Epinephrine/Adrenaline

1901

George Oliver (1841–1915), Edward Schafer (1850–1935), Jockichi Takamine (1854–1922), Walter Bradford Cannon (1871–1945)

Epinephrine/adrenaline has attracted the enthusiastic interest of scientists and the medical community for more than a century. It was the first hormone isolated in pure crystalline form and quickly played an important role in medical clinics and operating rooms. Notable physiologists focused attention on its protective functions when stress and danger confront the body.

In the mid-1890s, George Oliver and Edward Schafer, working at University College, London, determined that injections of adrenal gland extracts increased blood pressure in animals to an extent not previously seen. Not surprisingly, attempts were made in various laboratories to isolate the chemical responsible for this powerful response. Credit for the successful purification of epinephrine (alternatively called adrenaline in the United Kingdom and British Commonwealth) belongs to Jockichi Takamine, a Japanese American chemist. In 1901, Takamine assigned his patented process to Parke, Davis &Company, which marketed it as Adrenalin and made Takamine extremely wealthy.

Within a few years, epinephrine/adrenaline was widely used for the emergency treatment of acute asthmatic attacks, heart failure, sudden and severe drops in blood pressure, and bronchial asthma. In operating rooms, this drug is applied to the skin and mucous membranes to control superficial bleeding by shrinking blood vessels. When combined with local anesthetics, it extends their duration of action. Many of these therapeutic applications continue to be of value in contemporary medical practice.

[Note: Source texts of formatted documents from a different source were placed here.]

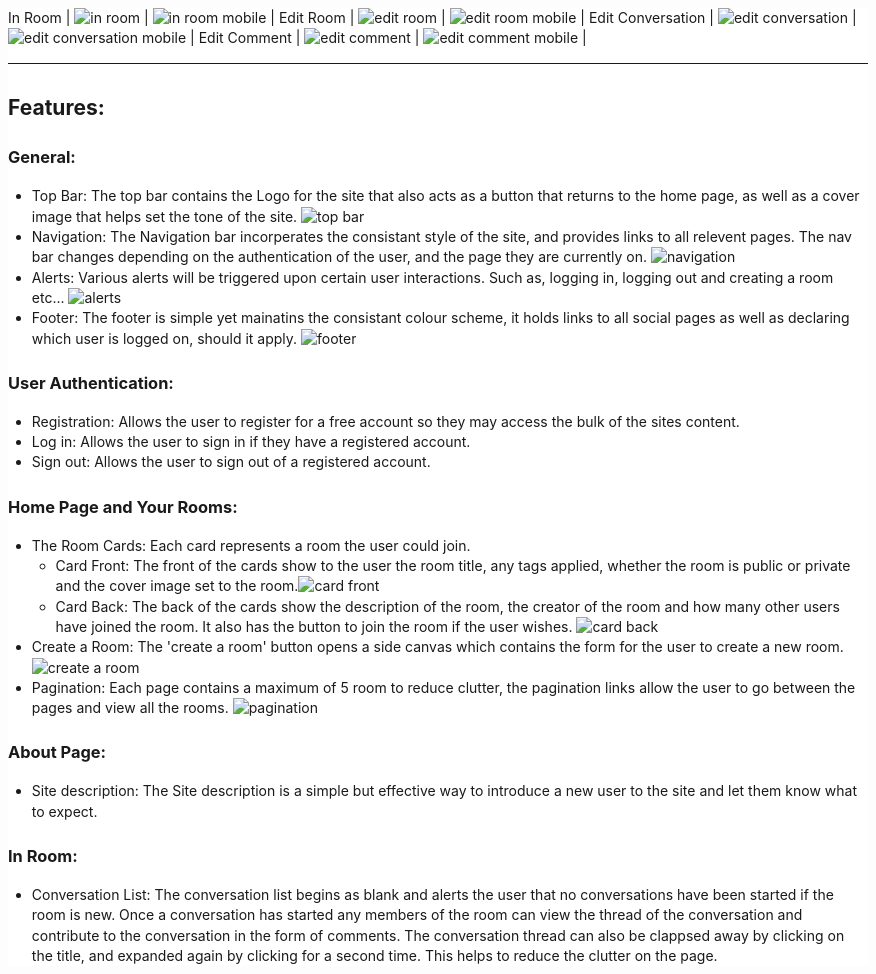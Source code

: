 In Room | ![in room](assets/screenshots/in_room.png) | ![in room mobile](assets/screenshots/in_room_mobile.png) |
Edit Room | ![edit room](assets/screenshots/edit_room.png) | ![edit room mobile](assets/screenshots/edit_room_mobile.png) |
Edit Conversation | ![edit conversation](assets/screenshots/edit_conversation.png) | ![edit conversation mobile](assets/screenshots/edit_conversation_mobile.png) |
Edit Comment | ![edit comment](assets/screenshots/edit_comment.png) | ![edit comment mobile](assets/screenshots/edit_comment_mobile.png) |
___
## Features: 
### General:
* Top Bar: The top bar contains the Logo for the site that also acts as a button that returns to the home page, as well as a cover image that helps set the tone of the site. ![top bar](assets/screenshots/top_bar.png)
* Navigation: The Navigation bar incorperates the consistant style of the site, and provides links to all relevent pages. The nav bar changes depending on the authentication of the user, and the page they are currently on. ![navigation](assets/screenshots/navigation.png)
* Alerts: Various alerts will be triggered upon certain user interactions. Such as, logging in, logging out and creating a room etc... ![alerts](assets/screenshots/alert_example.png)
* Footer: The footer is simple yet mainatins the consistant colour scheme, it holds links to all social pages as well as declaring which user is logged on, should it apply. ![footer](assets/screenshots/footer.png)

### User Authentication:
* Registration: Allows the user to register for a free account so they may access the bulk of the sites content.
* Log in: Allows the user to sign in if they have a registered account.
* Sign out: Allows the user to sign out of a registered account.

### Home Page and Your Rooms:
* The Room Cards: Each card represents a room the user could join.
   - Card Front: The front of the cards show to the user the room title, any tags applied, whether the room is public or private and the cover image set to the room.![card front](assets/screenshots/card_front.png)
   - Card Back: The back of the cards show the description of the room, the creator of the room and how many other users have joined the room. It also has the button to join the room if the user wishes. ![card back](assets/screenshots/card_back.png) 
* Create a Room: The 'create a room' button opens a side canvas which contains the form for the user to create a new room. ![create a room](assets/screenshots/room_create.png)  
* Pagination: Each page contains a maximum of 5 room to reduce clutter, the pagination links allow the user to go between the pages and view all the rooms. ![pagination](assets/screenshots/pagination.png)

### About Page:
* Site description: The Site description is a simple but effective way to introduce a new user to the site and let them know what to expect.

### In Room:
* Conversation List: The conversation list begins as blank and alerts the user that no conversations have been started if the room is new. Once a conversation has started any members of the room can view the thread of the conversation and contribute to the conversation in the form of comments. The conversation thread can also be clappsed away by clicking on the title, and expanded again by clicking for a second time. This helps to reduce the clutter on the page.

Walter Cannon, an illustrious American physiologist at Harvard Medical School studied in detail the role of epinephrine/adrenaline in our “fight or flight” response to fear and extreme stress. Cannon initially published his findings in 1915 and popularized them in his 1932 book The Wisdom of the Body. Mediated largely by epinephrine/ adrenaline, these “fight or flight” responses—including increases in heart rate and blood pressure, redirection of blood flow to voluntary muscles, enhanced breathing efficiency, and increased blood glucose to provide energy—have all permitted us to survive.

SEE ALSO Percorten (1939), Albuterol/Salbutamol (1968), Ephedra/Ephedrine (1994).

This illustration from Gray’s Anatomy (1870) depicts the adrenal (suprarenal) gland sitting as a cap atop the kidney. The adrenal gland consists of two distinct structures: the outer adrenal cortex, which secretes such hormones as cortisol (hydrocortisone) and aldosterone, and the inner adrenal medulla that produces epinephrine (adrenaline) and norepinephrine.